[[ DATA EXTRACT open ]]

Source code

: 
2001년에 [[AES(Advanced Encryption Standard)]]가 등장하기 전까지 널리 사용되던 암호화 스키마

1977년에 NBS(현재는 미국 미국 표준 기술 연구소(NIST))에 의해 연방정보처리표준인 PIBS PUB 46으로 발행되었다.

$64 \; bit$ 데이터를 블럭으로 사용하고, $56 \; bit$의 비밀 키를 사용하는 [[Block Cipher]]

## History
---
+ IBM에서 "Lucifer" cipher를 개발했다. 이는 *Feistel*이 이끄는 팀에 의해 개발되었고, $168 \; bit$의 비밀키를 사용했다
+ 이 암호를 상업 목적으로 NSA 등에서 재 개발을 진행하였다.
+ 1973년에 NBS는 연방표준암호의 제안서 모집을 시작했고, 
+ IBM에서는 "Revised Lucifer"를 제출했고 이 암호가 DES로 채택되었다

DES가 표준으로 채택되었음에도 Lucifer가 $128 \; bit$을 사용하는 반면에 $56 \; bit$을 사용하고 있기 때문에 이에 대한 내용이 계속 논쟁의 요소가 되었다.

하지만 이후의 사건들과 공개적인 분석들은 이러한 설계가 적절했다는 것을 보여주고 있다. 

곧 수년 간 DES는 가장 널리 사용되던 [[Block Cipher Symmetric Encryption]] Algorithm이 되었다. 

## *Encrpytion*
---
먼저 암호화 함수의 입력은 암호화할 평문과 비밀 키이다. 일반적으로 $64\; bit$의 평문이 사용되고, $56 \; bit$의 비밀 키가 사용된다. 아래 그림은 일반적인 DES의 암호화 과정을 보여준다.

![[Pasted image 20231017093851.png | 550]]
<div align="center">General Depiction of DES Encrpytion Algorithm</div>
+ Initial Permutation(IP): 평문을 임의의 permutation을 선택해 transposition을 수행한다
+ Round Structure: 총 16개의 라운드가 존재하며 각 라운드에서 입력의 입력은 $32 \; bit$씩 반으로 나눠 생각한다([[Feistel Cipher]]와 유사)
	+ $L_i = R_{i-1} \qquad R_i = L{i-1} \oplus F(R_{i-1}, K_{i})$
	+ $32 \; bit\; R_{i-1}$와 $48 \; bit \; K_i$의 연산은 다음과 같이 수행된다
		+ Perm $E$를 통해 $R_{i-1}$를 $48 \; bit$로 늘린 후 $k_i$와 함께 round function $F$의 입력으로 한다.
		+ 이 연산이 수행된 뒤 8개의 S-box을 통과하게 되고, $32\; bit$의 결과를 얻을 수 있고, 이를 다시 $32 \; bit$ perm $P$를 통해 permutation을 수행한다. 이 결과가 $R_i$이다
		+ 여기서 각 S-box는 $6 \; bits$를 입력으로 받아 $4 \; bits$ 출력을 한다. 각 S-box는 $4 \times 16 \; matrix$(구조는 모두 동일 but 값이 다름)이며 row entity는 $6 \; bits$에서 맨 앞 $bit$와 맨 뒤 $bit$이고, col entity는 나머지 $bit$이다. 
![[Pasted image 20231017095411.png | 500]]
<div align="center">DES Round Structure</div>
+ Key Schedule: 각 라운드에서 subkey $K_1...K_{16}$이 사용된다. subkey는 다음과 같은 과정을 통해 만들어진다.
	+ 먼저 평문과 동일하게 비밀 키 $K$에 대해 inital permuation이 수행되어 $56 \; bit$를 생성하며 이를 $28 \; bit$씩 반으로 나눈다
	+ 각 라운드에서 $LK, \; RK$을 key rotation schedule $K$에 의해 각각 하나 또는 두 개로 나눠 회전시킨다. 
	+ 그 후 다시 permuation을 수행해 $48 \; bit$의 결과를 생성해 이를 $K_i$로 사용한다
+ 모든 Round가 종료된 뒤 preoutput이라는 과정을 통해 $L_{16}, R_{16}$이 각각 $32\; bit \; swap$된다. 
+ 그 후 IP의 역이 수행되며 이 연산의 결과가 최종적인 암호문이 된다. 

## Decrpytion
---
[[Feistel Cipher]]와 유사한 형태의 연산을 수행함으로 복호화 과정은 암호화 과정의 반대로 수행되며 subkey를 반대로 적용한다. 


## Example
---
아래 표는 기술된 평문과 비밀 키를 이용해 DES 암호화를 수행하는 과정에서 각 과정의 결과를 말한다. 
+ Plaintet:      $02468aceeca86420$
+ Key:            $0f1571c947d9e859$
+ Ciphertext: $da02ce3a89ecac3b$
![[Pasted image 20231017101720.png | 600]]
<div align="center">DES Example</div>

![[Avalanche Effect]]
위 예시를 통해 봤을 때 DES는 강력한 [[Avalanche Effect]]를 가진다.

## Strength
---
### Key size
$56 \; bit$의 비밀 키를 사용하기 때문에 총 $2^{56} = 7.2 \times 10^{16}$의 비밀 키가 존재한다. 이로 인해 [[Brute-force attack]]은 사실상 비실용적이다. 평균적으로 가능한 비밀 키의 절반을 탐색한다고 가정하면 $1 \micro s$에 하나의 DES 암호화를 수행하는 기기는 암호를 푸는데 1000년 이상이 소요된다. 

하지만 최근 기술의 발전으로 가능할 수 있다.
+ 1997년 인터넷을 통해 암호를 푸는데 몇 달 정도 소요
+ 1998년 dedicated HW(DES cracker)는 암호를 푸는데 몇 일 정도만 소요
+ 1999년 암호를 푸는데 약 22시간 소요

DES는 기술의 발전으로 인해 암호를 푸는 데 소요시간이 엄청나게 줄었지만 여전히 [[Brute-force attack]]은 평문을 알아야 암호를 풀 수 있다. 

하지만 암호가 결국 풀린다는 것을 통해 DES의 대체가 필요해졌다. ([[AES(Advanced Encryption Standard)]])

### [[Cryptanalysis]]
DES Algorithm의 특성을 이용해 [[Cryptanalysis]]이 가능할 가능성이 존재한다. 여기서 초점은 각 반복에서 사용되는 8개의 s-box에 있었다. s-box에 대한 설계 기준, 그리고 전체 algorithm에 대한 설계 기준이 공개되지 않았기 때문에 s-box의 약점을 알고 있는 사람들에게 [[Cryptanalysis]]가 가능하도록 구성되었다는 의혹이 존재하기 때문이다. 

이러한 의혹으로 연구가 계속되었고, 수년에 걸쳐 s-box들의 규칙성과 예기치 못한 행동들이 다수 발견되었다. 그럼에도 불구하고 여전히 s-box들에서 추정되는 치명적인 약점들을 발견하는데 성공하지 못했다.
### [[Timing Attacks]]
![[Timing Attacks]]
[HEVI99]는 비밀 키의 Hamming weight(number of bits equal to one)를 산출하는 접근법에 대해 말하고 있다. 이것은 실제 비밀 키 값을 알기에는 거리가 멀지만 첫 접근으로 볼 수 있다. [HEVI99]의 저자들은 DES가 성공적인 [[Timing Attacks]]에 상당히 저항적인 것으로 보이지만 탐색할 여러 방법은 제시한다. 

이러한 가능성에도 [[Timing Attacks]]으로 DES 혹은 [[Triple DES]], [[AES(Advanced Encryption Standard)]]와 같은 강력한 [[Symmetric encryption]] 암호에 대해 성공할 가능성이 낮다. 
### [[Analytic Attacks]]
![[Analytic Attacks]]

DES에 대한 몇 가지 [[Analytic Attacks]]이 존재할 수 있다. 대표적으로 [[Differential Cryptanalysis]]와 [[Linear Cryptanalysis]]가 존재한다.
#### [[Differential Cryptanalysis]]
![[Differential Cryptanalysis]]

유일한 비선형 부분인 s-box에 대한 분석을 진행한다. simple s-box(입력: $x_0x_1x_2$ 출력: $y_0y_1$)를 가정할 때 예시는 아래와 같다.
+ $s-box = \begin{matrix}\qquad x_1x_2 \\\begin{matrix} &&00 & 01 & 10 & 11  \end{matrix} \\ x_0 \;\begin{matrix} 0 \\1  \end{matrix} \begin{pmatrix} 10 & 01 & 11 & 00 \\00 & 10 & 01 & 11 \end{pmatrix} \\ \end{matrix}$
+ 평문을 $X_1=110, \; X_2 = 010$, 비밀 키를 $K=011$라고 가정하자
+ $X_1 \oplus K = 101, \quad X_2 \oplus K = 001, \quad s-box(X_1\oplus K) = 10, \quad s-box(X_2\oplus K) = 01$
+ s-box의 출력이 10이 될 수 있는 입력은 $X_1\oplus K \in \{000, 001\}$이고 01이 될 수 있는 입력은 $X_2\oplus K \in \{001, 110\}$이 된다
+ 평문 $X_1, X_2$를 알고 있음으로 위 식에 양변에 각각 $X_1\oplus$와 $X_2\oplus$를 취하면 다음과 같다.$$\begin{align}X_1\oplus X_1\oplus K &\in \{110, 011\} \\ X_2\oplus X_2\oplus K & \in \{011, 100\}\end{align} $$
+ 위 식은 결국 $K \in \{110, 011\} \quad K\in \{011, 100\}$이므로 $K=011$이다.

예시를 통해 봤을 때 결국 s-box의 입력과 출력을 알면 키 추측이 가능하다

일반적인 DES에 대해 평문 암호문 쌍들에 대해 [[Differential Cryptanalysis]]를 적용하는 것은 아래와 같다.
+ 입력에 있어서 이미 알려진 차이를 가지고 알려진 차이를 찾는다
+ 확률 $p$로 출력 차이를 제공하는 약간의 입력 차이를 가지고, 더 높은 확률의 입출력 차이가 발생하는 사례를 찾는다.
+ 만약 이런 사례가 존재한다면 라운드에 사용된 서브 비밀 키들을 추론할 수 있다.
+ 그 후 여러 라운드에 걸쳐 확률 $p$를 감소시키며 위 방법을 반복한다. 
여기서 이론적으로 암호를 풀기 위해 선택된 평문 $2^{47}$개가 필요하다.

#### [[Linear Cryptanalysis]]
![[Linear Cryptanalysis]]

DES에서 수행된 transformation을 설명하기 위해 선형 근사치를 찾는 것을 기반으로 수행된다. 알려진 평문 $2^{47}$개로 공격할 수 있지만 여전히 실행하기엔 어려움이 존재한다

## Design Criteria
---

[[ DATA EXTRACT closed ]]
[[ DATA EXTRACT open ]]

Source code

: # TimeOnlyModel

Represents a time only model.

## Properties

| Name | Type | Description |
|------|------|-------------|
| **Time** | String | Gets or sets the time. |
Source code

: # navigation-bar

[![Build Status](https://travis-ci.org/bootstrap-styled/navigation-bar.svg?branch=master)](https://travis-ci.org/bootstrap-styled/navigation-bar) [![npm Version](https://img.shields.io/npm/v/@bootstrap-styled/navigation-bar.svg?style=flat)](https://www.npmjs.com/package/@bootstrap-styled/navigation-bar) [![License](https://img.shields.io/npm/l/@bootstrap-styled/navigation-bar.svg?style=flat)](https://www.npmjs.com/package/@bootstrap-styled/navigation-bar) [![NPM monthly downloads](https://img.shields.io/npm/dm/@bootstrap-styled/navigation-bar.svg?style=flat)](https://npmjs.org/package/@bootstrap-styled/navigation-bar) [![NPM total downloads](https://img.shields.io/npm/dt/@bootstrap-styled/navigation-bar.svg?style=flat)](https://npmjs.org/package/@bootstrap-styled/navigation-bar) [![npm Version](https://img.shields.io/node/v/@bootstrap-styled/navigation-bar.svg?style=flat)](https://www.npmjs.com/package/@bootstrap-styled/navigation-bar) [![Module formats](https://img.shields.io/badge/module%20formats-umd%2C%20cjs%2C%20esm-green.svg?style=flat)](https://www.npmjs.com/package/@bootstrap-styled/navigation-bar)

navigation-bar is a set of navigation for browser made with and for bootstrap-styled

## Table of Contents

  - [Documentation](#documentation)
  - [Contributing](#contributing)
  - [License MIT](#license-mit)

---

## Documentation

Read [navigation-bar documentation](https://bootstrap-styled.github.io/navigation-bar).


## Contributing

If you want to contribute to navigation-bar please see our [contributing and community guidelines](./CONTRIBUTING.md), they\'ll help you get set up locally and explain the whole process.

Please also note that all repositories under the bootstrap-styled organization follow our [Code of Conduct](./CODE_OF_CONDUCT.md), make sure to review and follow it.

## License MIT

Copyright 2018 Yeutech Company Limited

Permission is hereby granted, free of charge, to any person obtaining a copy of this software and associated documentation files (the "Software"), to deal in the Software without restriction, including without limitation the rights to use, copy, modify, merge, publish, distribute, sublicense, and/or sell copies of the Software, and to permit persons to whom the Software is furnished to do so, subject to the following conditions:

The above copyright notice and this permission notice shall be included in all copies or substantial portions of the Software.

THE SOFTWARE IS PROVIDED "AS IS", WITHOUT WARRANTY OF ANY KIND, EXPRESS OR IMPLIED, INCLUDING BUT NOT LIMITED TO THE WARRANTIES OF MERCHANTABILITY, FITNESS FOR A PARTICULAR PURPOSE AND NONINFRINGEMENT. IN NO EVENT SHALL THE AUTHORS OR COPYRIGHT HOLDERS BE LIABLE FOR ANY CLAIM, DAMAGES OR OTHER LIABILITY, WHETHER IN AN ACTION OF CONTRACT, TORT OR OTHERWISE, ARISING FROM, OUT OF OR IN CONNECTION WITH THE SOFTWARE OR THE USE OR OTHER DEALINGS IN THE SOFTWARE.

[[ DATA EXTRACT closed ]]

# TASK DIRECTIONS
Please determine how many lines in the entries contain the word "Effect" and answer with the number alone.

# FINISHED EXERCISE
2